Author: Jaime Wolf  <q2b6>    189.210.117.248 Use this link if you want to link to this message and its entire thread of discussion. Post a Msg
Date: 9/7/2019 1:25:17 PM
Subject: RE: Sometimes, when I've just gotten out of bed

The only point where I find checkpointing excusable anymore is with a precision platformer like Super Meat Boy, The End is Nigh and Celeste, where the challenge of a room would be ruined by being able to slowly creep your way to the end of the screen via quick saves. Any other genre, I do not like when they disallow manual saving *unless* the checkpointing system is incredibly aggressive such as Dark Souls or any modern rogue-lite with a one to two hour total run length such as FTL.

I very much agree on repositioning player characters during a cutscene, it's one of the bigger cardinal sins of cutscene design that many developers often ignore as setting up a proper, good looking shot can be difficult when the position of the characters involved is not predefined, and is instead variable depending on where the player was standing when the cutscene was triggered.
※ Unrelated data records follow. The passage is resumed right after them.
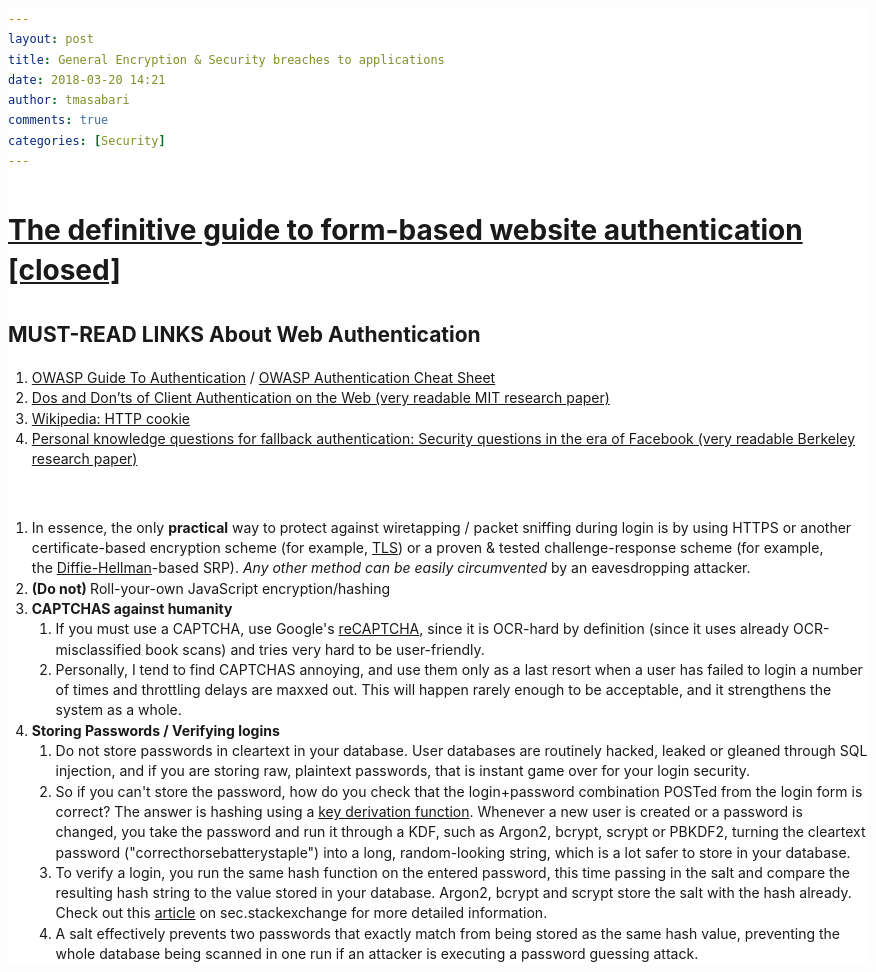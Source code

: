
 ```yaml
---
layout: post
title: General Encryption & Security breaches to applications
date: 2018-03-20 14:21
author: tmasabari
comments: true
categories: [Security]
---
```

<h1><a class="question-hyperlink" href="https://stackoverflow.com/questions/549/the-definitive-guide-to-form-based-website-authentication">The definitive guide to form-based website authentication [closed]</a></h1>
<h2>MUST-READ LINKS About Web Authentication</h2>
<ol>
 	<li><a href="https://www.owasp.org/index.php/Authentication_Cheat_Sheet" rel="noreferrer">OWASP Guide To Authentication</a> / <a href="https://www.owasp.org/index.php/Authentication_Cheat_Sheet" rel="noreferrer">OWASP Authentication Cheat Sheet</a></li>
 	<li><a href="https://pdos.csail.mit.edu/papers/webauth:sec10.pdf" rel="noreferrer">Dos and Don’ts of Client Authentication on the Web (very readable MIT research paper)</a></li>
 	<li><a href="http://en.wikipedia.org/wiki/HTTP_cookie#Drawbacks_of_cookies" rel="noreferrer">Wikipedia: HTTP cookie</a></li>
 	<li><a href="http://cups.cs.cmu.edu/soups/2008/proceedings/p13Rabkin.pdf" rel="noreferrer">Personal knowledge questions for fallback authentication: Security questions in the era of Facebook (very readable Berkeley research paper)</a></li>
</ol>
&nbsp;
<ol>
 	<li>In essence, the only <strong>practical</strong> way to protect against wiretapping / packet sniffing during login is by using HTTPS or another certificate-based encryption scheme (for example, <a href="https://en.wikipedia.org/wiki/Transport_Layer_Security" rel="noreferrer">TLS</a>) or a proven &amp; tested challenge-response scheme (for example, the <a href="http://en.wikipedia.org/wiki/Diffie%E2%80%93Hellman_key_exchange" rel="noreferrer">Diffie-Hellman</a>-based SRP). <em>Any other method can be easily circumvented</em> by an eavesdropping attacker.</li>
 	<li><strong>(Do not) </strong>Roll-your-own JavaScript encryption/hashing</li>
 	<li><strong>CAPTCHAS against humanity</strong>
<ol>
 	<li>If you must use a CAPTCHA, use Google's <a href="http://en.wikipedia.org/wiki/ReCAPTCHA" rel="noreferrer">reCAPTCHA</a>, since it is OCR-hard by definition (since it uses already OCR-misclassified book scans) and tries very hard to be user-friendly.</li>
 	<li>Personally, I tend to find CAPTCHAS annoying, and use them only as a last resort when a user has failed to login a number of times and throttling delays are maxxed out. This will happen rarely enough to be acceptable, and it strengthens the system as a whole.</li>
</ol>
</li>
 	<li><strong>Storing Passwords / Verifying logins</strong>
<ol>
 	<li>Do not store passwords in cleartext in your database. User databases are routinely hacked, leaked or gleaned through SQL injection, and if you are storing raw, plaintext passwords, that is instant game over for your login security.</li>
 	<li>So if you can't store the password, how do you check that the login+password combination POSTed from the login form is correct? The answer is hashing using a <a href="https://en.wikipedia.org/wiki/Key_derivation_function" rel="noreferrer">key derivation function</a>. Whenever a new user is created or a password is changed, you take the password and run it through a KDF, such as Argon2, bcrypt, scrypt or PBKDF2, turning the cleartext password ("correcthorsebatterystaple") into a long, random-looking string, which is a lot safer to store in your database.</li>
 	<li>To verify a login, you run the same hash function on the entered password, this time passing in the salt and compare the resulting hash string to the value stored in your database. Argon2, bcrypt and scrypt store the salt with the hash already. Check out this <a href="https://security.stackexchange.com/a/31846/8340">article</a> on sec.stackexchange for more detailed information.</li>
 	<li>A salt effectively prevents two passwords that exactly match from being stored as the same hash value, preventing the whole database being scanned in one run if an attacker is executing a password guessing attack.</li>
Doing a cutscene shot carelessly without repositioning characters can lead to such hilarious situations as seen in Deadly Premonition, a game where if the conditions are just right, the cutscene camera shot of two characters conversing will be completely blocked by a random table lamp, desk or a third NPC that just happens to be standing in front of the camera.
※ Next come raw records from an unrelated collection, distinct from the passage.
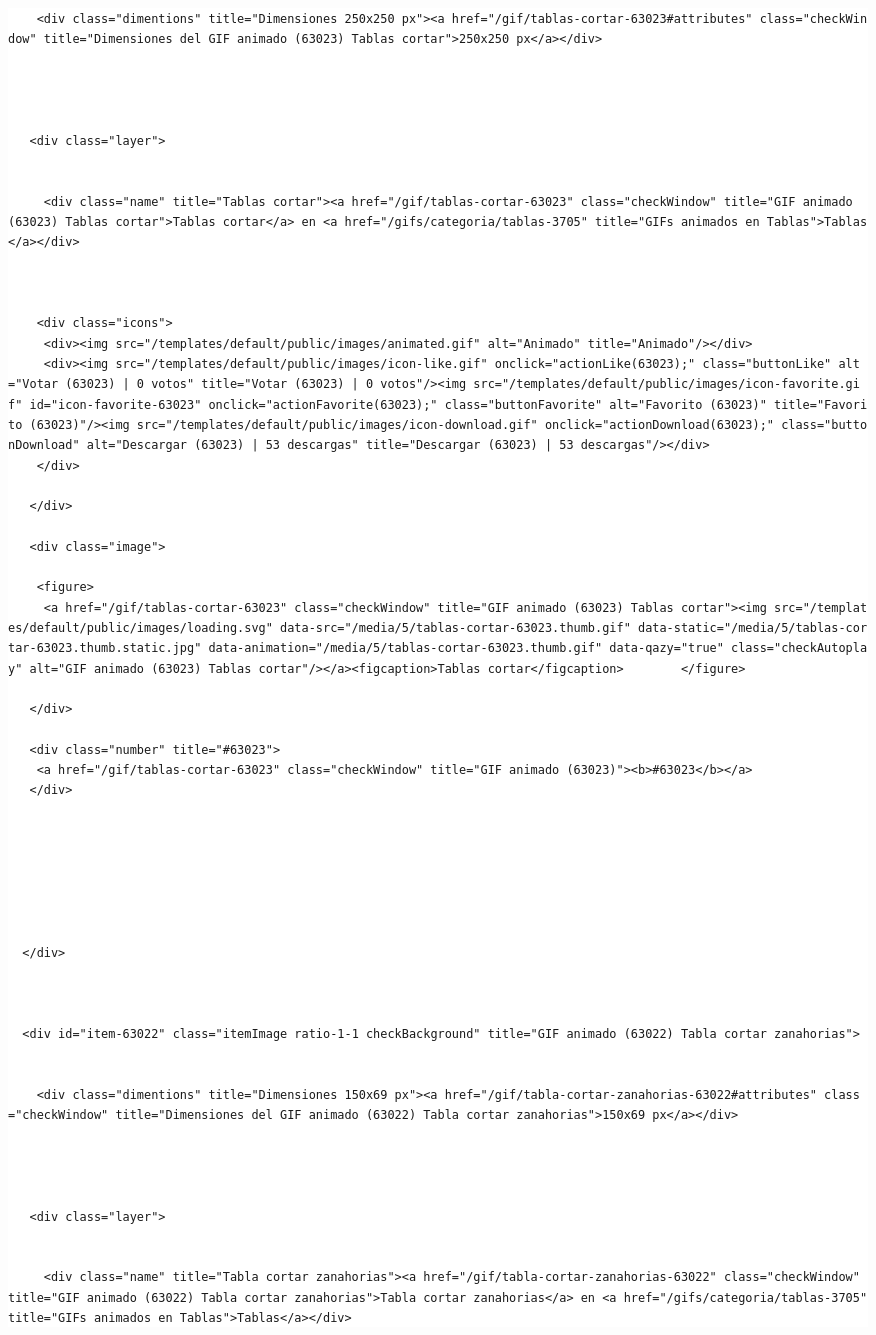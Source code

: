        
        <div class="dimentions" title="Dimensiones 250x250 px"><a href="/gif/tablas-cortar-63023#attributes" class="checkWindow" title="Dimensiones del GIF animado (63023) Tablas cortar">250x250 px</a></div>

       


       <div class="layer">

        
         <div class="name" title="Tablas cortar"><a href="/gif/tablas-cortar-63023" class="checkWindow" title="GIF animado (63023) Tablas cortar">Tablas cortar</a> en <a href="/gifs/categoria/tablas-3705" title="GIFs animados en Tablas">Tablas</a></div>

        
        
        <div class="icons">
         <div><img src="/templates/default/public/images/animated.gif" alt="Animado" title="Animado"/></div>
         <div><img src="/templates/default/public/images/icon-like.gif" onclick="actionLike(63023);" class="buttonLike" alt="Votar (63023) | 0 votos" title="Votar (63023) | 0 votos"/><img src="/templates/default/public/images/icon-favorite.gif" id="icon-favorite-63023" onclick="actionFavorite(63023);" class="buttonFavorite" alt="Favorito (63023)" title="Favorito (63023)"/><img src="/templates/default/public/images/icon-download.gif" onclick="actionDownload(63023);" class="buttonDownload" alt="Descargar (63023) | 53 descargas" title="Descargar (63023) | 53 descargas"/></div>
        </div>

       </div>

       <div class="image">

        <figure>
         <a href="/gif/tablas-cortar-63023" class="checkWindow" title="GIF animado (63023) Tablas cortar"><img src="/templates/default/public/images/loading.svg" data-src="/media/5/tablas-cortar-63023.thumb.gif" data-static="/media/5/tablas-cortar-63023.thumb.static.jpg" data-animation="/media/5/tablas-cortar-63023.thumb.gif" data-qazy="true" class="checkAutoplay" alt="GIF animado (63023) Tablas cortar"/></a><figcaption>Tablas cortar</figcaption>        </figure>

       </div>

       <div class="number" title="#63023">
        <a href="/gif/tablas-cortar-63023" class="checkWindow" title="GIF animado (63023)"><b>#63023</b></a>
       </div>







      </div>

     

      <div id="item-63022" class="itemImage ratio-1-1 checkBackground" title="GIF animado (63022) Tabla cortar zanahorias">

       
        <div class="dimentions" title="Dimensiones 150x69 px"><a href="/gif/tabla-cortar-zanahorias-63022#attributes" class="checkWindow" title="Dimensiones del GIF animado (63022) Tabla cortar zanahorias">150x69 px</a></div>

       


       <div class="layer">

        
         <div class="name" title="Tabla cortar zanahorias"><a href="/gif/tabla-cortar-zanahorias-63022" class="checkWindow" title="GIF animado (63022) Tabla cortar zanahorias">Tabla cortar zanahorias</a> en <a href="/gifs/categoria/tablas-3705" title="GIFs animados en Tablas">Tablas</a></div>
Doom 3 used a lot of fancy camera pans and techniques that are common in film and tv: Wide angle to narrow view panning shots, lead-ins and hand-offs, and that fancy transition they would always do at the end of a cutscene where the camera would smoothly move from a wide shot back into the player character's head. All of this would end up being mostly meaningless however, as one of the complaints commonly levied against Doom 3 was that it had too many cutscenes.

Borderlands' second wind is typically called a comeback mechanic in other games, though they are typically reserved for competitive two+ player games. The first use of this I remember in an FPS was in Prey, where if you lost all of your HP, you were thrown into the spirit world and you could come back if you managed to kill enough targets with your bow in the allotted time.
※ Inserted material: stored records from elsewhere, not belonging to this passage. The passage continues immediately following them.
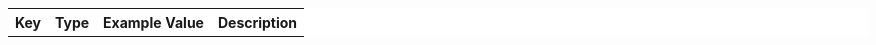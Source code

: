 
    

    

    

    

<script>
$(document).ready(function() {
    $( "#explore-" ).dialog({
      autoOpen: false,
      width: 'auto',
      create: function (event, ui) {
        // Set max-width
        $(this).parent().css("maxWidth", "600px");
      }
    });
    
    $("#btn-explore-County").click(function() {
        $( "#explore-County" ).dialog("open").css({'max-height':"400px", overflow:"auto"});;
        $('.ui-dialog :button').blur();
    });
        
    
    $("#btn-explore-Population").click(function() {
        $( "#explore-Population" ).dialog("open").css({'max-height':"400px", overflow:"auto"});;
        $('.ui-dialog :button').blur();
    });
        
    
    $("#btn-explore-State").click(function() {
        $( "#explore-State" ).dialog("open").css({'max-height':"400px", overflow:"auto"});;
        $('.ui-dialog :button').blur();
    });
        
    
    $("#btn-explore-Housing-Data").click(function() {
        $( "#explore-Housing-Data" ).dialog("open").css({'max-height':"400px", overflow:"auto"});;
        $('.ui-dialog :button').blur();
    });
        
    
    $("#btn-explore-Vehicle-Access").click(function() {
        $( "#explore-Vehicle-Access" ).dialog("open").css({'max-height':"400px", overflow:"auto"});;
        $('.ui-dialog :button').blur();
    });
        
    
    $("#btn-explore-Low-Access-Numbers").click(function() {
        $( "#explore-Low-Access-Numbers" ).dialog("open").css({'max-height':"400px", overflow:"auto"});;
        $('.ui-dialog :button').blur();
    });
        
    
});
</script>

<div id='explore-Housing-Data' title='Dictionary (2 keys)'>
    <table class='table table-sm table-striped table-bordered' >
        <tr> <th>Key</th> <th>Type</th> <th>Example Value</th> <th>Description</th></tr>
Probably the most infamous example of the comeback mechanic is in Mario Kart, where whoever is in last place always gets more powerful items compared to whoever is in first place. Timesplitters 2 also had a very funny implementation of it with the monkey assistant mode, where every once in a while, a heavily armed monkey would show up and side with whoever was in last place to take out whoever was in first place. The furthest back I can think of that a game had a comeback mechanic was every single pinball machine made after 1990, where if you were so bad as to sink the ball without getting any score, the game would just let you have a second go without depleting any of your tries.